[Document images with source code]
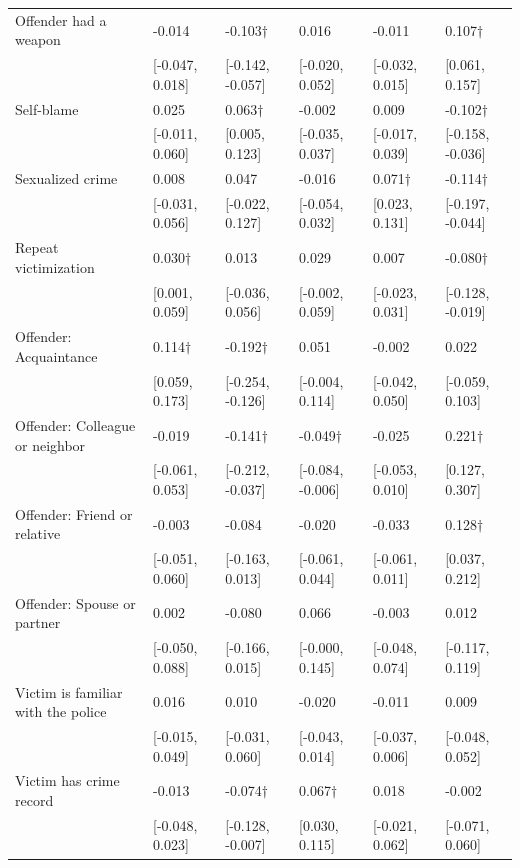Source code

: \begin{tabular}[t]{llllll}
Offender had a weapon & -0.014 & -0.103$\dagger$ & 0.016 & -0.011 & 0.107$\dagger$\\
 & {}[-0.047, 0.018] & {}[-0.142, -0.057] & {}[-0.020, 0.052] & {}[-0.032, 0.015] & {}[0.061, 0.157]\\
Self-blame & 0.025 & 0.063$\dagger$ & -0.002 & 0.009 & -0.102$\dagger$\\
 & {}[-0.011, 0.060] & {}[0.005, 0.123] & {}[-0.035, 0.037] & {}[-0.017, 0.039] & {}[-0.158, -0.036]\\
Sexualized crime & 0.008 & 0.047 & -0.016 & 0.071$\dagger$ & -0.114$\dagger$\\
 & {}[-0.031, 0.056] & {}[-0.022, 0.127] & {}[-0.054, 0.032] & {}[0.023, 0.131] & {}[-0.197, -0.044]\\
Repeat victimization & 0.030$\dagger$ & 0.013 & 0.029 & 0.007 & -0.080$\dagger$\\
 & {}[0.001, 0.059] & {}[-0.036, 0.056] & {}[-0.002, 0.059] & {}[-0.023, 0.031] & {}[-0.128, -0.019]\\
Offender: Acquaintance & 0.114$\dagger$ & -0.192$\dagger$ & 0.051 & -0.002 & 0.022\\
 & {}[0.059, 0.173] & {}[-0.254, -0.126] & {}[-0.004, 0.114] & {}[-0.042, 0.050] & {}[-0.059, 0.103]\\
Offender: Colleague or neighbor & -0.019 & -0.141$\dagger$ & -0.049$\dagger$ & -0.025 & 0.221$\dagger$\\
 & {}[-0.061, 0.053] & {}[-0.212, -0.037] & {}[-0.084, -0.006] & {}[-0.053, 0.010] & {}[0.127, 0.307]\\
Offender: Friend or relative & -0.003 & -0.084 & -0.020 & -0.033 & 0.128$\dagger$\\
 & {}[-0.051, 0.060] & {}[-0.163, 0.013] & {}[-0.061, 0.044] & {}[-0.061, 0.011] & {}[0.037, 0.212]\\
Offender: Spouse or partner & 0.002 & -0.080 & 0.066 & -0.003 & 0.012\\
 & {}[-0.050, 0.088] & {}[-0.166, 0.015] & {}[-0.000, 0.145] & {}[-0.048, 0.074] & {}[-0.117, 0.119]\\
Victim is familiar with the police & 0.016 & 0.010 & -0.020 & -0.011 & 0.009\\
 & {}[-0.015, 0.049] & {}[-0.031, 0.060] & {}[-0.043, 0.014] & {}[-0.037, 0.006] & {}[-0.048, 0.052]\\
Victim has crime record & -0.013 & -0.074$\dagger$ & 0.067$\dagger$ & 0.018 & -0.002\\
 & {}[-0.048, 0.023] & {}[-0.128, -0.007] & {}[0.030, 0.115] & {}[-0.021, 0.062] & {}[-0.071, 0.060]\\

\end{tabular}
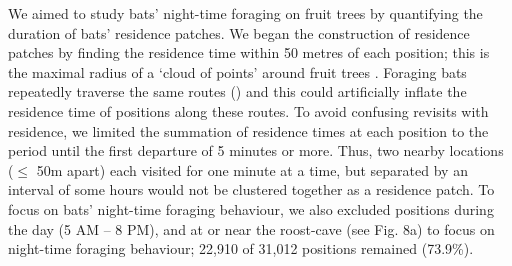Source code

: \begin{refsection}[sorting=nyt]
    We aimed to study bats' night-time foraging on fruit trees by quantifying the duration of bats' residence patches.
    We began the construction of residence patches by finding the residence time within 50 metres of each position; this is the maximal radius of a `cloud of points' around fruit trees \citep{bracis2018}.
    Foraging bats repeatedly traverse the same routes (\citealt{toledo2020, tsoar2011, lourie2021}) and this could artificially inflate the residence time of positions along these routes.
    To avoid confusing revisits with residence, we limited the summation of residence times at each position to the period until the first departure of 5 minutes or more.
    Thus, two nearby locations ($\leq$ 50m apart) each visited for one minute at a time, but separated by an interval of some hours would not be clustered together as a residence patch. 
    To focus on bats' night-time foraging behaviour, we also excluded positions during the day (5 AM -- 8 PM), and at or near the roost-cave (see Fig. 8a) to focus on night-time foraging behaviour; 22,910 of 31,012 positions remained (73.9\%).
    

\end{refsection}
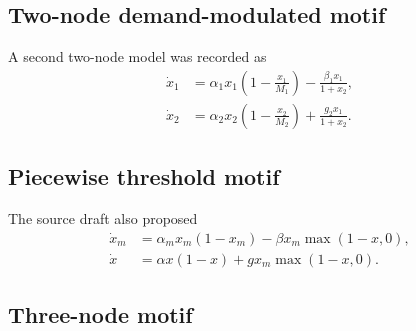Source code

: \documentclass[11pt, reqno]{amsart}
\theoremstyle{definition}
\theoremstyle{remark}
\begin{document}
	
	\subsection{Two-node demand-modulated motif}
	
	A second two-node model was recorded as
	\begin{equation}
		\label{eq:two-node-demand}
		\begin{aligned}
			\dot x_1
			&=
			\alpha_1x_1\left(1-\frac{x_1}{M_1}\right)
			-\frac{\beta_1x_1}{1+x_2},\\
			\dot x_2
			&=
			\alpha_2x_2\left(1-\frac{x_2}{M_2}\right)
			+\frac{g_2x_1}{1+x_2}.
		\end{aligned}
	\end{equation}
	
	
	\subsection{Piecewise threshold motif}
	
	The source draft also proposed
	\begin{equation}
		\label{eq:two-node-threshold}
		\begin{aligned}
			\dot x_m
			&=
			\alpha_mx_m(1-x_m)
			-\beta x_m\max(1-x,0),\\
			\dot x
			&=
			\alpha x(1-x)
			+g x_m\max(1-x,0).
		\end{aligned}
	\end{equation}
	
	
	\subsection{Three-node motif}
	
\end{document}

*Activity*.
In your copy, include no pictures, but reproduce all records exactly.

*Solution to this problem*.
Source code

: \begin{tabular}[t]{llllll}
Offender had a weapon & -0.014 & -0.103$\dagger$ & 0.016 & -0.011 & 0.107$\dagger$\\
 & {}[-0.047, 0.018] & {}[-0.142, -0.057] & {}[-0.020, 0.052] & {}[-0.032, 0.015] & {}[0.061, 0.157]\\
Self-blame & 0.025 & 0.063$\dagger$ & -0.002 & 0.009 & -0.102$\dagger$\\
 & {}[-0.011, 0.060] & {}[0.005, 0.123] & {}[-0.035, 0.037] & {}[-0.017, 0.039] & {}[-0.158, -0.036]\\
Sexualized crime & 0.008 & 0.047 & -0.016 & 0.071$\dagger$ & -0.114$\dagger$\\
 & {}[-0.031, 0.056] & {}[-0.022, 0.127] & {}[-0.054, 0.032] & {}[0.023, 0.131] & {}[-0.197, -0.044]\\
Repeat victimization & 0.030$\dagger$ & 0.013 & 0.029 & 0.007 & -0.080$\dagger$\\
 & {}[0.001, 0.059] & {}[-0.036, 0.056] & {}[-0.002, 0.059] & {}[-0.023, 0.031] & {}[-0.128, -0.019]\\
Offender: Acquaintance & 0.114$\dagger$ & -0.192$\dagger$ & 0.051 & -0.002 & 0.022\\
 & {}[0.059, 0.173] & {}[-0.254, -0.126] & {}[-0.004, 0.114] & {}[-0.042, 0.050] & {}[-0.059, 0.103]\\
Offender: Colleague or neighbor & -0.019 & -0.141$\dagger$ & -0.049$\dagger$ & -0.025 & 0.221$\dagger$\\
 & {}[-0.061, 0.053] & {}[-0.212, -0.037] & {}[-0.084, -0.006] & {}[-0.053, 0.010] & {}[0.127, 0.307]\\
Offender: Friend or relative & -0.003 & -0.084 & -0.020 & -0.033 & 0.128$\dagger$\\
 & {}[-0.051, 0.060] & {}[-0.163, 0.013] & {}[-0.061, 0.044] & {}[-0.061, 0.011] & {}[0.037, 0.212]\\
Offender: Spouse or partner & 0.002 & -0.080 & 0.066 & -0.003 & 0.012\\
 & {}[-0.050, 0.088] & {}[-0.166, 0.015] & {}[-0.000, 0.145] & {}[-0.048, 0.074] & {}[-0.117, 0.119]\\
Victim is familiar with the police & 0.016 & 0.010 & -0.020 & -0.011 & 0.009\\
 & {}[-0.015, 0.049] & {}[-0.031, 0.060] & {}[-0.043, 0.014] & {}[-0.037, 0.006] & {}[-0.048, 0.052]\\
Victim has crime record & -0.013 & -0.074$\dagger$ & 0.067$\dagger$ & 0.018 & -0.002\\
 & {}[-0.048, 0.023] & {}[-0.128, -0.007] & {}[0.030, 0.115] & {}[-0.021, 0.062] & {}[-0.071, 0.060]\\

\end{tabular}
Source code

: \begin{refsection}[sorting=nyt]
    We aimed to study bats' night-time foraging on fruit trees by quantifying the duration of bats' residence patches.
    We began the construction of residence patches by finding the residence time within 50 metres of each position; this is the maximal radius of a `cloud of points' around fruit trees \citep{bracis2018}.
    Foraging bats repeatedly traverse the same routes (\citealt{toledo2020, tsoar2011, lourie2021}) and this could artificially inflate the residence time of positions along these routes.
    To avoid confusing revisits with residence, we limited the summation of residence times at each position to the period until the first departure of 5 minutes or more.
    Thus, two nearby locations ($\leq$ 50m apart) each visited for one minute at a time, but separated by an interval of some hours would not be clustered together as a residence patch. 
    To focus on bats' night-time foraging behaviour, we also excluded positions during the day (5 AM -- 8 PM), and at or near the roost-cave (see Fig. 8a) to focus on night-time foraging behaviour; 22,910 of 31,012 positions remained (73.9\%).
    

\end{refsection}
Source code

: \documentclass[11pt, reqno]{amsart}
\theoremstyle{definition}
\theoremstyle{remark}
\begin{document}
	
	\subsection{Two-node demand-modulated motif}
	
	A second two-node model was recorded as
	\begin{equation}
		\label{eq:two-node-demand}
		\begin{aligned}
			\dot x_1
			&=
			\alpha_1x_1\left(1-\frac{x_1}{M_1}\right)
			-\frac{\beta_1x_1}{1+x_2},\\
			\dot x_2
			&=
			\alpha_2x_2\left(1-\frac{x_2}{M_2}\right)
			+\frac{g_2x_1}{1+x_2}.
		\end{aligned}
	\end{equation}
	
	
	\subsection{Piecewise threshold motif}
	
	The source draft also proposed
	\begin{equation}
		\label{eq:two-node-threshold}
		\begin{aligned}
			\dot x_m
			&=
			\alpha_mx_m(1-x_m)
			-\beta x_m\max(1-x,0),\\
			\dot x
			&=
			\alpha x(1-x)
			+g x_m\max(1-x,0).
		\end{aligned}
	\end{equation}
	
	
	\subsection{Three-node motif}
	
\end{document}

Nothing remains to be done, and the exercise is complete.